BRIEF: Nothing but a number belongs in the answer: how many lines of the records below contain the string "software".

PROVIDED RECORDS:
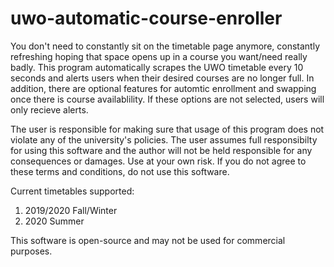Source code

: # uwo-automatic-course-enroller

You don't need to constantly sit on the timetable page anymore, constantly refreshing hoping that space opens up in a course you want/need really badly. This program automatically
scrapes the UWO timetable every 10 seconds and alerts users when their desired courses are no longer full. In addition, there are
optional features for automtic enrollment and swapping once there is course availablility. If these options are not selected, users
will only recieve alerts.

The user is responsible for making sure that usage of this program does not violate any of the university's policies. The user assumes
full responsibilty for using this software and the author will not be held responsible for any consequences or damages. Use at your own
risk. If you do not agree to these terms and conditions, do not use this software.

Current timetables supported:

1. 2019/2020 Fall/Winter
2. 2020 Summer

This software is open-source and may not be used for commercial purposes.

EXERCISE RESULT: 3